WASHINGTON, D.C. -- Rep. Edward J. Markey (D-MA), the Chairman of the House Subcommittee on Telecommunications and the Internet, received the Alliance for Public Technology’s Susan G. Hadden Award at the National Press Club in Washington, D.C. today.

His remarks prepared for delivery are below

[I want to thank my friend Charles Benton for his kind words.  I also want to thank Sylvia Rosenthal and Barbara O’Connor from the Alliance for Public Technology.  Karen Peltz Strauss has literally written the book on the battle to bring the fruits of advanced technology to people with disabilities.  She has been a tireless advocate and an indispensable ally to me over the years.]

It is often noted that we live in the digital era, in an age when information traverses the globe literally at light speed.  We also live at a time when our national media environment has gone from encompassing not only the traditional media and the new media, but to a point today when we talk about the so-called “participatory media,” where the people publish and blog and communicate themselves.  In my view, in such an environment it is even more vital that every American have affordable access to the richness that telecommunications technologies can deliver.

This affordable access for all Americans is vital not only because it is right and fair.
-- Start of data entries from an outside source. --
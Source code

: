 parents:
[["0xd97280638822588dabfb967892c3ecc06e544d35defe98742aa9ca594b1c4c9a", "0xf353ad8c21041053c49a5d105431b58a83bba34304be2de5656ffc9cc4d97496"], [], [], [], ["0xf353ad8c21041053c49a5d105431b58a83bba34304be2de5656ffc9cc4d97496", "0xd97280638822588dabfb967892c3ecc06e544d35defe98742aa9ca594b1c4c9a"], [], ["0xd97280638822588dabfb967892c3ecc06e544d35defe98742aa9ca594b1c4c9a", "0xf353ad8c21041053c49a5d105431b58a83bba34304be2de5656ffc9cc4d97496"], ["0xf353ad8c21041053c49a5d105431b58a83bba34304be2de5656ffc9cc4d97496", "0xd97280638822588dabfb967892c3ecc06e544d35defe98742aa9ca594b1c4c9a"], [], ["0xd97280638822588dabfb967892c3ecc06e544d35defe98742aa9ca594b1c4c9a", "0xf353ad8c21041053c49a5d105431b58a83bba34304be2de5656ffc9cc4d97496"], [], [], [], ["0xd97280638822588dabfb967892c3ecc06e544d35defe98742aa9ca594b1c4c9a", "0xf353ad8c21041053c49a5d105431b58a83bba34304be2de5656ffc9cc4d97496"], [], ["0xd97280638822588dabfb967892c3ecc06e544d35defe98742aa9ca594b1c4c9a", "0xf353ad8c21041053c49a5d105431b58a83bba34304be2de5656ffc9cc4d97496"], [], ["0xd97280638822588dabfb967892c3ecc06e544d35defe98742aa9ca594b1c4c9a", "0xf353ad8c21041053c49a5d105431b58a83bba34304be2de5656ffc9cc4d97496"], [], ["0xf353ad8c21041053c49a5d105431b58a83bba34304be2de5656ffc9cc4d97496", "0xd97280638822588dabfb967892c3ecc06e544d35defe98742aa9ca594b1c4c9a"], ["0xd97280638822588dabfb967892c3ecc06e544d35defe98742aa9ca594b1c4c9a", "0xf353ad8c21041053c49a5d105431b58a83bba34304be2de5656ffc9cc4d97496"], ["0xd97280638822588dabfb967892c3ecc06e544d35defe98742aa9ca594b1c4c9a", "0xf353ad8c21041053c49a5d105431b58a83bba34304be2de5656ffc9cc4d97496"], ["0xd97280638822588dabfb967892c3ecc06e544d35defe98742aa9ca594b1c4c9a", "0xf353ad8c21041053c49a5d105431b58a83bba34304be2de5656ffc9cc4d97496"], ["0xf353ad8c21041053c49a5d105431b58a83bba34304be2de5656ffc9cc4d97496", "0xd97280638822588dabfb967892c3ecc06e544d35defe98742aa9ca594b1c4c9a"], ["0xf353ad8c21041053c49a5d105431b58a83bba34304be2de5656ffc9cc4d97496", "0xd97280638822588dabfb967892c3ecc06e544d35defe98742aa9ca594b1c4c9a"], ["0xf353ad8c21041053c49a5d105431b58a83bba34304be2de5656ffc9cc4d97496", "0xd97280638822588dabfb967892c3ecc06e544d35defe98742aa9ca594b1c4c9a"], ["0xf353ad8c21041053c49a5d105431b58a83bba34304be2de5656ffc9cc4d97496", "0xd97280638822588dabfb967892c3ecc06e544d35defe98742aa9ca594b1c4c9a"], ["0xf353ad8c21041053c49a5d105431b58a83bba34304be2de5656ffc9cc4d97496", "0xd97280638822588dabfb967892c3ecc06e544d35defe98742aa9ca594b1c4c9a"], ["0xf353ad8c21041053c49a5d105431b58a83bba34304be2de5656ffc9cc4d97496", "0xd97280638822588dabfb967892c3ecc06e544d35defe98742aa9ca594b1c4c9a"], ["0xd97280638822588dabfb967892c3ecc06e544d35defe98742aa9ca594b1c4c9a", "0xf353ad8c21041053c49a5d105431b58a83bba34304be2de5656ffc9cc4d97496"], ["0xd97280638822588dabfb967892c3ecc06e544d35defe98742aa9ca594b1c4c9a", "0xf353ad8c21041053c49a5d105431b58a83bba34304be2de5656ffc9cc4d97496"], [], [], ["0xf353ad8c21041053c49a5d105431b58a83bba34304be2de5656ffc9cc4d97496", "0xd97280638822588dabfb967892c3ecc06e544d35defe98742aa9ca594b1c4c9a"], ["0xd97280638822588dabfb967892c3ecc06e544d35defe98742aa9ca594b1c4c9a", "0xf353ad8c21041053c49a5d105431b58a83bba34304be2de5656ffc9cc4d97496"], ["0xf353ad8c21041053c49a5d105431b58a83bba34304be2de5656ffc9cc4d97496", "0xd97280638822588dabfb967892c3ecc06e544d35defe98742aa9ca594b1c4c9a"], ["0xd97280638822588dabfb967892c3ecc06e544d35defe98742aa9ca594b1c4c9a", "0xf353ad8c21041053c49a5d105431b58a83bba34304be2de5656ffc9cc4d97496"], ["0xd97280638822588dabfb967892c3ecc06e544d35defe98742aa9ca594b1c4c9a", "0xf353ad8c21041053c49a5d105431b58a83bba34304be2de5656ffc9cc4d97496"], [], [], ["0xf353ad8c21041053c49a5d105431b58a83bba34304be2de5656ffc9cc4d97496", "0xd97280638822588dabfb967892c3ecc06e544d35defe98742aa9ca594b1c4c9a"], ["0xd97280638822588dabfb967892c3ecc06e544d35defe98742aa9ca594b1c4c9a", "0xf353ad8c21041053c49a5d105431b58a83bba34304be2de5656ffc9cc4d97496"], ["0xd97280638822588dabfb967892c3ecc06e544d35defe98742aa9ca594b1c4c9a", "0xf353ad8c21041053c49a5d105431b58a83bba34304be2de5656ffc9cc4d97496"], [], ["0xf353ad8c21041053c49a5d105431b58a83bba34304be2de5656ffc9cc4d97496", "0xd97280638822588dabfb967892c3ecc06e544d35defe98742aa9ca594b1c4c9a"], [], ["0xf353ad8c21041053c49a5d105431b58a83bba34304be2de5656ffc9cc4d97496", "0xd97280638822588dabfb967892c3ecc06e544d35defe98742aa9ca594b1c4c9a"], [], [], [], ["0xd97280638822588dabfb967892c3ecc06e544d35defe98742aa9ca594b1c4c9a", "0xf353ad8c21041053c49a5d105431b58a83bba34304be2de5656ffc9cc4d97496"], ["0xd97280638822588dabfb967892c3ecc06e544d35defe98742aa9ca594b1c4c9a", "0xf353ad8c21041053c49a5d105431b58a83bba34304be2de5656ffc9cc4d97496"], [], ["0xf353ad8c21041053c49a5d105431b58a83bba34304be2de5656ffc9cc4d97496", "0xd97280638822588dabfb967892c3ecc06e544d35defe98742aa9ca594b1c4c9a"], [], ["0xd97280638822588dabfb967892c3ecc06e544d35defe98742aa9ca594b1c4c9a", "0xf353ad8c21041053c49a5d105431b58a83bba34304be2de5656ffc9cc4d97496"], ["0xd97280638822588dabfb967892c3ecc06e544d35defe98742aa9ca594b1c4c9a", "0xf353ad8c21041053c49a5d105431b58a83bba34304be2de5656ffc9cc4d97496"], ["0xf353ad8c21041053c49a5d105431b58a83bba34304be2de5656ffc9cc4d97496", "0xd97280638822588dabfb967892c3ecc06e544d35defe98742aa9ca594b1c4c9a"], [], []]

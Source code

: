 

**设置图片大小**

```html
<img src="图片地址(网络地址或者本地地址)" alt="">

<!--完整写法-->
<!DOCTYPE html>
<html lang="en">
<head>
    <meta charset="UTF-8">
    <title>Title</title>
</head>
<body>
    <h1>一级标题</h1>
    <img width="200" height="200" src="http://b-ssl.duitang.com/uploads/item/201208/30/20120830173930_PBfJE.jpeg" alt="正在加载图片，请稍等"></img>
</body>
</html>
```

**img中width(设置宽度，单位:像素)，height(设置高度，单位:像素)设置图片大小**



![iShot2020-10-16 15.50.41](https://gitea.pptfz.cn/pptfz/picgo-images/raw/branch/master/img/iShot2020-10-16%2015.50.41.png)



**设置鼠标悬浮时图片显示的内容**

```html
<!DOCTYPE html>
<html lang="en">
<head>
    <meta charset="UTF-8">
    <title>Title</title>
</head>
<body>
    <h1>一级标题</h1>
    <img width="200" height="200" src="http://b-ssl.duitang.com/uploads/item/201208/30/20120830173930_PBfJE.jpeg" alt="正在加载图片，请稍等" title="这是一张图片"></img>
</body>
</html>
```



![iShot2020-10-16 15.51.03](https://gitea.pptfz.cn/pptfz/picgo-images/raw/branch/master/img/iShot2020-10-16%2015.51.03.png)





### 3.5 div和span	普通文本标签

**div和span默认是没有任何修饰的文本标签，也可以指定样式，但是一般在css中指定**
It is vital for all of us.  That’s because in the economy of the 21st Century, we need all of our citizens to be productive.  In the decades ahead, America needs to compete in a fiercely competitive economy with all of the diversity and productivity and innovation that all our people can muster to the task.  Preparing the next generation for this future was what my original E-rate provision was all about.

When I was Chairman of the Subcommittee in 1993, I had lunch one day with producer George Lucas of Star Wars fame.  At lunch we discussed how telecommunications technology could assist education and how kids in a 21st Century America would need a high tech classroom experience that animated the course curricula in a way that enhanced learning.  We talked in particular about getting the cable and phone companies to do this for free as a demonstration of their commitment to the future of the communities they served.

I called the education rate program the “E-rate.”   In June of 1994 that bill passed the House by a vote of 423-4.  While the telecomm bill that year died in the Senate and Democrats then lost control of the Congress, fortunately in the next Congress the E-rate was successfully added to the Senate version of the Telecomm Act by Senator Olympia Snowe (R-ME), and Democratic Senators Rockefeller, Dorgan, Exon, and Bob Kerrey.  And today that program provides $2.25 Billion worth of telecommunications services and Internet access to K-12 schools and libraries across the country annually.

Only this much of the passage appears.